Work instructions
Return every line from the records below with the string "currentlyRenderingFiber".

Record set
Content starts

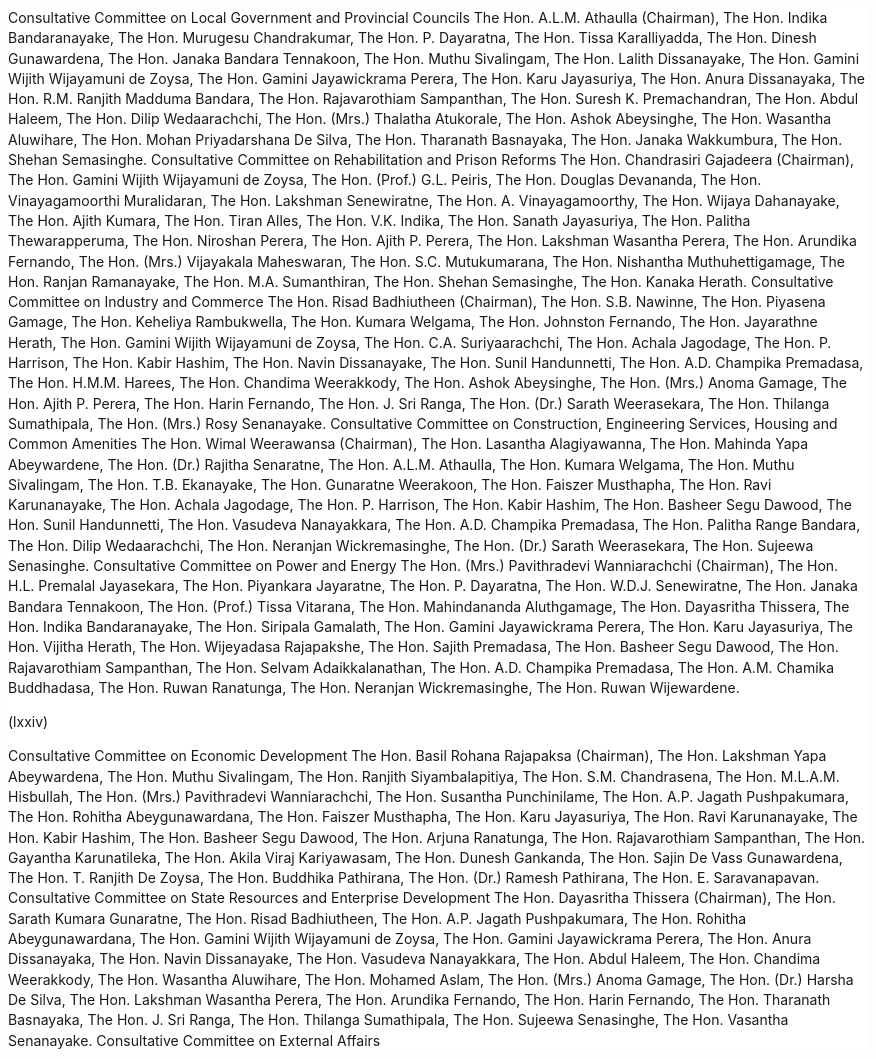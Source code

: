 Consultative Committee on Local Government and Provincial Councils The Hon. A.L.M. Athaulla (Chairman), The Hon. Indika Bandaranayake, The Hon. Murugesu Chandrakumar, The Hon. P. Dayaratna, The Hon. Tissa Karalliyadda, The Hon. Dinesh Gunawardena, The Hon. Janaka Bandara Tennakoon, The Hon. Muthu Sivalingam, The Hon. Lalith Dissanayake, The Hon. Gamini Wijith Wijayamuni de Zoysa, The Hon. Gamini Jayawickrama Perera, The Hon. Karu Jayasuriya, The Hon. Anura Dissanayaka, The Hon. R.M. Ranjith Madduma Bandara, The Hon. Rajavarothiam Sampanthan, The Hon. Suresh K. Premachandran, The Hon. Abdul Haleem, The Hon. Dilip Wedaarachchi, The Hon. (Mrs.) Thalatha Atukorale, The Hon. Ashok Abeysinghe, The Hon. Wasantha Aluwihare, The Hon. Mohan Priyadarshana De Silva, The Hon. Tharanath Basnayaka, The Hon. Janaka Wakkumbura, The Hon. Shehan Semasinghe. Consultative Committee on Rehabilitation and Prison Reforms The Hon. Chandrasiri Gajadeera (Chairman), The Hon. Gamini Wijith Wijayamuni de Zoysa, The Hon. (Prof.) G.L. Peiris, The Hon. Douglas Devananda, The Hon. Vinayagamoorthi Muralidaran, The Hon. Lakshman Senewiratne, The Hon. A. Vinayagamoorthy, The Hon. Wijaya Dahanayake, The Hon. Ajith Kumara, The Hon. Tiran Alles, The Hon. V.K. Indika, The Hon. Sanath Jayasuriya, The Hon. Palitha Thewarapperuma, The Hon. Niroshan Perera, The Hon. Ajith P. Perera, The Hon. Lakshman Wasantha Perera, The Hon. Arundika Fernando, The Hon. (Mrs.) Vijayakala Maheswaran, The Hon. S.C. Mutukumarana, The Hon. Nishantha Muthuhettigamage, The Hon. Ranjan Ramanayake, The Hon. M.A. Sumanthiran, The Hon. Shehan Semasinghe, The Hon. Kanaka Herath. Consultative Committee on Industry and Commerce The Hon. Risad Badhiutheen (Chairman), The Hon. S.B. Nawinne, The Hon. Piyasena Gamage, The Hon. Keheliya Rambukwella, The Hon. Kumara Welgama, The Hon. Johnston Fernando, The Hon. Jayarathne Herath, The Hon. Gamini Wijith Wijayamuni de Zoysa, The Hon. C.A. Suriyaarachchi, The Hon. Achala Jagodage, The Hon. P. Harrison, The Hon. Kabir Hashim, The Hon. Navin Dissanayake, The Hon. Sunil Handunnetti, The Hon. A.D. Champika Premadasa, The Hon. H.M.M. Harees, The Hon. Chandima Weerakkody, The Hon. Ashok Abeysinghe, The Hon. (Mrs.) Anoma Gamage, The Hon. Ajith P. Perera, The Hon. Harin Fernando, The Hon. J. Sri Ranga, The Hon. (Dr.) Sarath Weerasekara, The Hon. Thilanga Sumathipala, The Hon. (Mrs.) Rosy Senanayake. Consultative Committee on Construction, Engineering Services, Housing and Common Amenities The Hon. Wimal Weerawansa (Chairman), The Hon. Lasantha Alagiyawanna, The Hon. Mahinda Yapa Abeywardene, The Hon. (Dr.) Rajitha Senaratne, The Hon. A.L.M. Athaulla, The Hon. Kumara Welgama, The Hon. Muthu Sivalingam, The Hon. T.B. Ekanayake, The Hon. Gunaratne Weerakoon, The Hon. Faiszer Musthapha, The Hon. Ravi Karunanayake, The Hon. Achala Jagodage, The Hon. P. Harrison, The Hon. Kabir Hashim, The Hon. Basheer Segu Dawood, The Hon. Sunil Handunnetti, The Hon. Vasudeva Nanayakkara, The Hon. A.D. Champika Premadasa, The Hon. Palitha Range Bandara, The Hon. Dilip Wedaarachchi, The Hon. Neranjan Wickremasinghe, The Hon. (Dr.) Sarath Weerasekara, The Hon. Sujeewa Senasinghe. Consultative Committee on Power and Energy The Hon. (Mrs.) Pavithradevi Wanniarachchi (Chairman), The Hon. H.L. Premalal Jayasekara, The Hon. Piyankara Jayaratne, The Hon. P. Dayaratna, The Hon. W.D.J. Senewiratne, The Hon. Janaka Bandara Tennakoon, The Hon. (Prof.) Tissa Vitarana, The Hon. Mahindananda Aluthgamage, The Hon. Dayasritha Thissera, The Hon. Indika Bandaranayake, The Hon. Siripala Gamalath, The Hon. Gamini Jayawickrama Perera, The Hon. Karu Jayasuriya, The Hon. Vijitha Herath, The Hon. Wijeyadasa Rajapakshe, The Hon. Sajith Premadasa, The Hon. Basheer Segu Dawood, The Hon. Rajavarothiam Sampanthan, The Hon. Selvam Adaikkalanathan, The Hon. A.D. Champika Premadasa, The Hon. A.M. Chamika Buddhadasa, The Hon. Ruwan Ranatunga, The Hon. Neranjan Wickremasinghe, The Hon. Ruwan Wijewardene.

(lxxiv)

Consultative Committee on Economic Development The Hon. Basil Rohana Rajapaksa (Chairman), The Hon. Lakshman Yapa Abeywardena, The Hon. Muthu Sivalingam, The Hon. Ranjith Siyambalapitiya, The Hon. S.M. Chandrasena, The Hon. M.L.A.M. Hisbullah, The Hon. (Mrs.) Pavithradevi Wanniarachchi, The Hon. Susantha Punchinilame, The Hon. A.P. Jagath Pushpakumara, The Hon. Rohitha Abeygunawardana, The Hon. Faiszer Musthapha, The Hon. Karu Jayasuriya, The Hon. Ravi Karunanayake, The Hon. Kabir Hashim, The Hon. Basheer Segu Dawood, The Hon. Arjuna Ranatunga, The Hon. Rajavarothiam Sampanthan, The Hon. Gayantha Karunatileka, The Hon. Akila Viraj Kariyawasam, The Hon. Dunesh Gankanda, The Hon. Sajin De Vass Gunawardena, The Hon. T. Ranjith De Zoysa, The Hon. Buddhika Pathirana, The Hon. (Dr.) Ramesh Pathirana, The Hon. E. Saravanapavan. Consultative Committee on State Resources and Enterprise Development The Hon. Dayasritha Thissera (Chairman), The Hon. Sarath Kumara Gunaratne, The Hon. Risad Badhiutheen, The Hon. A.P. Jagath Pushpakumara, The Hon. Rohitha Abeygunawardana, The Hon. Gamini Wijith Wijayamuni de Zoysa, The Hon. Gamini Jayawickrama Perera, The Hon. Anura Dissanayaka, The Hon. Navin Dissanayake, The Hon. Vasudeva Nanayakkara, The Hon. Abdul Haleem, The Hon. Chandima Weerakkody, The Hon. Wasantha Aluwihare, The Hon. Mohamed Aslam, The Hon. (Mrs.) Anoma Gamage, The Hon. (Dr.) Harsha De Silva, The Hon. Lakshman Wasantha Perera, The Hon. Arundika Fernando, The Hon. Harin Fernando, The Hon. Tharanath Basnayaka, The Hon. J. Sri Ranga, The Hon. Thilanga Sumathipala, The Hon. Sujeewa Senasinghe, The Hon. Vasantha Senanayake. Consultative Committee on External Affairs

Content ends
Content starts

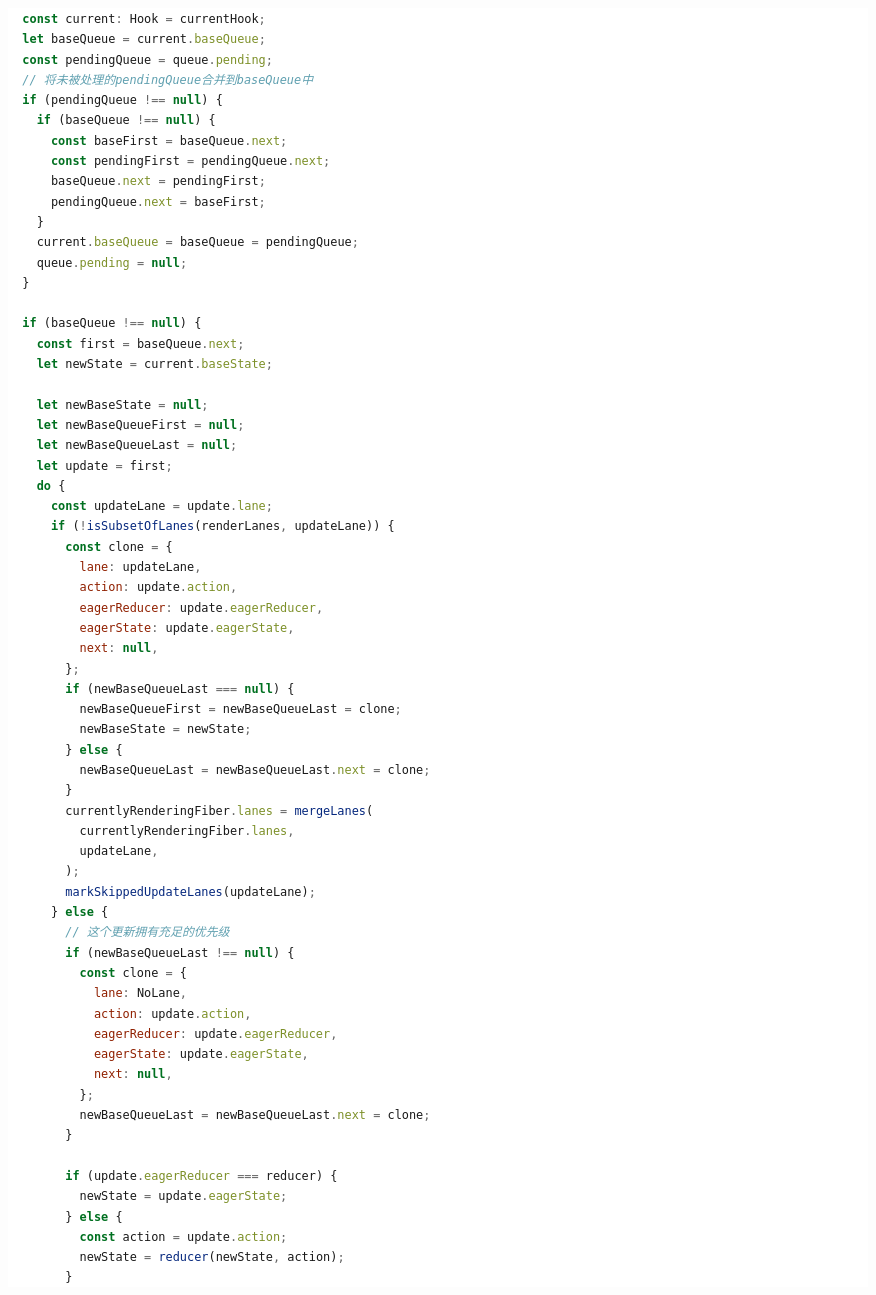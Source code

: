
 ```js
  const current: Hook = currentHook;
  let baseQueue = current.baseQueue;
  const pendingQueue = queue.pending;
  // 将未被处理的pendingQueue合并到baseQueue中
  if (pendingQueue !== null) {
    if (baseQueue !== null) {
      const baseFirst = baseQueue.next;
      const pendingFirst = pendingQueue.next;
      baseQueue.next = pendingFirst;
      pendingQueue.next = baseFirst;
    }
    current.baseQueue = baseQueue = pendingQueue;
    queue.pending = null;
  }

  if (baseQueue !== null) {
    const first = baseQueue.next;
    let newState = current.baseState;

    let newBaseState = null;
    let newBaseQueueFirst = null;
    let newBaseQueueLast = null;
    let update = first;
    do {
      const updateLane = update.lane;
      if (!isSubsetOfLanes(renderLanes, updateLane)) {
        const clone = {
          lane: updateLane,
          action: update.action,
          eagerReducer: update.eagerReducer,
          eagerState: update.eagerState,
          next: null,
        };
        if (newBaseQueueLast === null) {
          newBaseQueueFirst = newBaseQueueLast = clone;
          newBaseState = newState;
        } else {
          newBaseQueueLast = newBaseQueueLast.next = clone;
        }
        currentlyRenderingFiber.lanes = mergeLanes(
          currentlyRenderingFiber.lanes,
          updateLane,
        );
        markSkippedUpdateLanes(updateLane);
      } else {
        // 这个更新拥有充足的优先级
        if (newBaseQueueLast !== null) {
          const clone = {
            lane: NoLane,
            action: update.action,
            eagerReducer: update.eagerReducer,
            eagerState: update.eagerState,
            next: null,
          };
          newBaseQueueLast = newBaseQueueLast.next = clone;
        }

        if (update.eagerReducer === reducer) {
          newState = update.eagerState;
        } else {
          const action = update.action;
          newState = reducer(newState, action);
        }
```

Content ends

Result of this task
        currentlyRenderingFiber.lanes = mergeLanes(
          currentlyRenderingFiber.lanes,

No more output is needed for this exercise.